[[ Supplied material open ]]

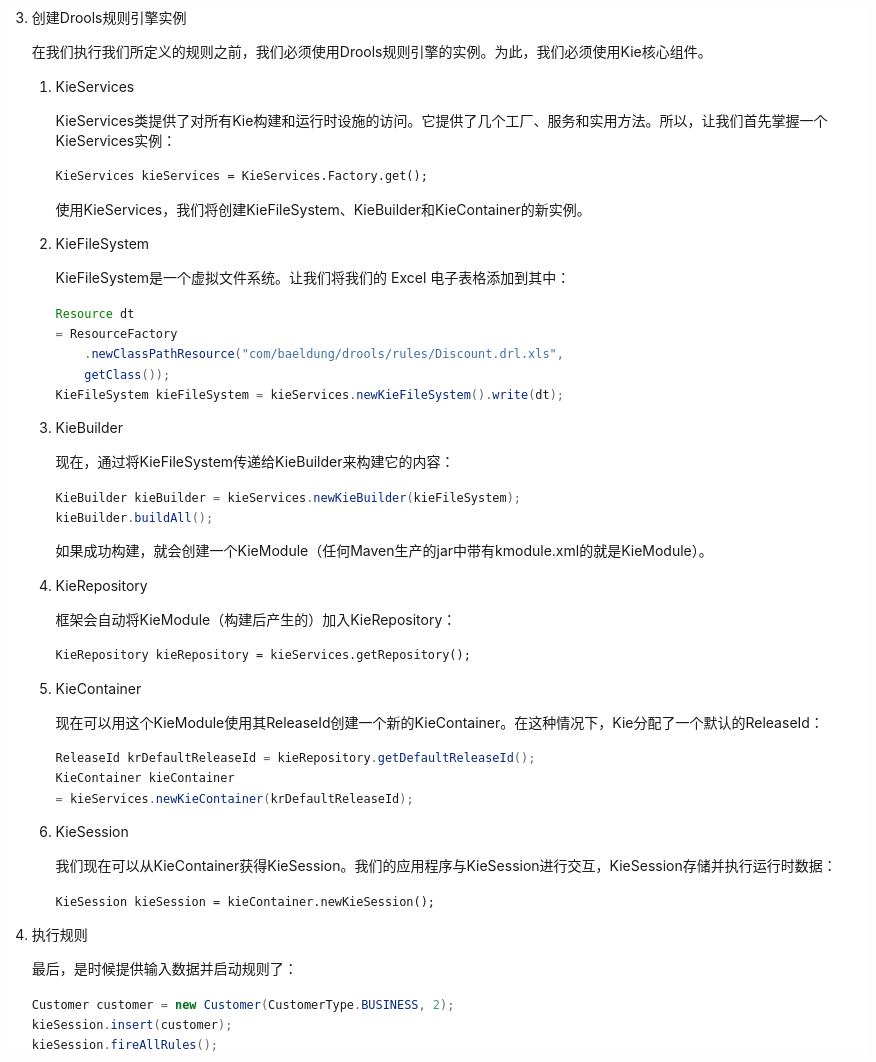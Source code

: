 3. 创建Drools规则引擎实例

    在我们执行我们所定义的规则之前，我们必须使用Drools规则引擎的实例。为此，我们必须使用Kie核心组件。

    1. KieServices

        KieServices类提供了对所有Kie构建和运行时设施的访问。它提供了几个工厂、服务和实用方法。所以，让我们首先掌握一个KieServices实例：

        `KieServices kieServices = KieServices.Factory.get();`

        使用KieServices，我们将创建KieFileSystem、KieBuilder和KieContainer的新实例。

    2. KieFileSystem

        KieFileSystem是一个虚拟文件系统。让我们将我们的 Excel 电子表格添加到其中：

        ```java
        Resource dt 
        = ResourceFactory
            .newClassPathResource("com/baeldung/drools/rules/Discount.drl.xls",
            getClass());
        KieFileSystem kieFileSystem = kieServices.newKieFileSystem().write(dt);
        ```

    3. KieBuilder

        现在，通过将KieFileSystem传递给KieBuilder来构建它的内容：

        ```java
        KieBuilder kieBuilder = kieServices.newKieBuilder(kieFileSystem);
        kieBuilder.buildAll();
        ```

        如果成功构建，就会创建一个KieModule（任何Maven生产的jar中带有kmodule.xml的就是KieModule）。

    4. KieRepository

        框架会自动将KieModule（构建后产生的）加入KieRepository：

        `KieRepository kieRepository = kieServices.getRepository();`

    5. KieContainer

        现在可以用这个KieModule使用其ReleaseId创建一个新的KieContainer。在这种情况下，Kie分配了一个默认的ReleaseId：

        ```java
        ReleaseId krDefaultReleaseId = kieRepository.getDefaultReleaseId();
        KieContainer kieContainer 
        = kieServices.newKieContainer(krDefaultReleaseId);
        ```

    6. KieSession

        我们现在可以从KieContainer获得KieSession。我们的应用程序与KieSession进行交互，KieSession存储并执行运行时数据：

        `KieSession kieSession = kieContainer.newKieSession();`

4. 执行规则

    最后，是时候提供输入数据并启动规则了：

    ```java
    Customer customer = new Customer(CustomerType.BUSINESS, 2);
    kieSession.insert(customer);
    kieSession.fireAllRules();
    ```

[[ Supplied material closed ]]

The line containing "2. KieFileSystem" marks the end: copy exactly every line from the start of the records up to and including it, leaving out the pictures.

Source code

: 3. 创建Drools规则引擎实例

    在我们执行我们所定义的规则之前，我们必须使用Drools规则引擎的实例。为此，我们必须使用Kie核心组件。

    1. KieServices

        KieServices类提供了对所有Kie构建和运行时设施的访问。它提供了几个工厂、服务和实用方法。所以，让我们首先掌握一个KieServices实例：

        `KieServices kieServices = KieServices.Factory.get();`

        使用KieServices，我们将创建KieFileSystem、KieBuilder和KieContainer的新实例。

    2. KieFileSystem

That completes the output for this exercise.